» TO DO
As an exercise, copy out the entries exactly as written.

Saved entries
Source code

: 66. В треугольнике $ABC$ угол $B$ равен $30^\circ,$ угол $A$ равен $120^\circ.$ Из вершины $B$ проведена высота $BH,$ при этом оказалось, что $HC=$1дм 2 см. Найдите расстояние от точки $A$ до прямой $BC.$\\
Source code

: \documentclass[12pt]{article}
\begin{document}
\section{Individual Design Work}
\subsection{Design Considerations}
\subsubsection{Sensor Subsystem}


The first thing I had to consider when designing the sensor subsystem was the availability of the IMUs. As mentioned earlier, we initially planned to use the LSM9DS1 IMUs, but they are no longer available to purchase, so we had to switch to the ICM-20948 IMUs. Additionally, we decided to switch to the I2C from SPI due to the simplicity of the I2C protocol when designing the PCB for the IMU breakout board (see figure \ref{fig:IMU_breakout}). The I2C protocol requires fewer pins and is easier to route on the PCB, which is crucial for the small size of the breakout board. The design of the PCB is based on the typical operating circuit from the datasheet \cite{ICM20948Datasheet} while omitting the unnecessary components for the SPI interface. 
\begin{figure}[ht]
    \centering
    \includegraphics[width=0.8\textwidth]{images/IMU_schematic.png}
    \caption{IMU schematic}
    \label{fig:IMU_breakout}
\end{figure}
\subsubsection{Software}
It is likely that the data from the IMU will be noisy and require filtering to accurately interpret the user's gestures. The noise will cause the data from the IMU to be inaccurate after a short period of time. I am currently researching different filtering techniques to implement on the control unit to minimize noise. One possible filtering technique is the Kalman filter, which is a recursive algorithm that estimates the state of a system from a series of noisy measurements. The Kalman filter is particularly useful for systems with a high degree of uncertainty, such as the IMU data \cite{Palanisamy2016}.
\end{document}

» EXERCISE OUTPUT
Source code

: 66. В треугольнике $ABC$ угол $B$ равен $30^\circ,$ угол $A$ равен $120^\circ.$ Из вершины $B$ проведена высота $BH,$ при этом оказалось, что $HC=$1дм 2 см. Найдите расстояние от точки $A$ до прямой $BC.$\\
Source code

: \documentclass[12pt]{article}
\begin{document}
\section{Individual Design Work}
\subsection{Design Considerations}
\subsubsection{Sensor Subsystem}


The first thing I had to consider when designing the sensor subsystem was the availability of the IMUs. As mentioned earlier, we initially planned to use the LSM9DS1 IMUs, but they are no longer available to purchase, so we had to switch to the ICM-20948 IMUs. Additionally, we decided to switch to the I2C from SPI due to the simplicity of the I2C protocol when designing the PCB for the IMU breakout board (see figure \ref{fig:IMU_breakout}). The I2C protocol requires fewer pins and is easier to route on the PCB, which is crucial for the small size of the breakout board. The design of the PCB is based on the typical operating circuit from the datasheet \cite{ICM20948Datasheet} while omitting the unnecessary components for the SPI interface. 
\begin{figure}[ht]
    \centering
    \includegraphics[width=0.8\textwidth]{images/IMU_schematic.png}
    \caption{IMU schematic}
    \label{fig:IMU_breakout}
\end{figure}
\subsubsection{Software}
It is likely that the data from the IMU will be noisy and require filtering to accurately interpret the user's gestures. The noise will cause the data from the IMU to be inaccurate after a short period of time. I am currently researching different filtering techniques to implement on the control unit to minimize noise. One possible filtering technique is the Kalman filter, which is a recursive algorithm that estimates the state of a system from a series of noisy measurements. The Kalman filter is particularly useful for systems with a high degree of uncertainty, such as the IMU data \cite{Palanisamy2016}.
\end{document}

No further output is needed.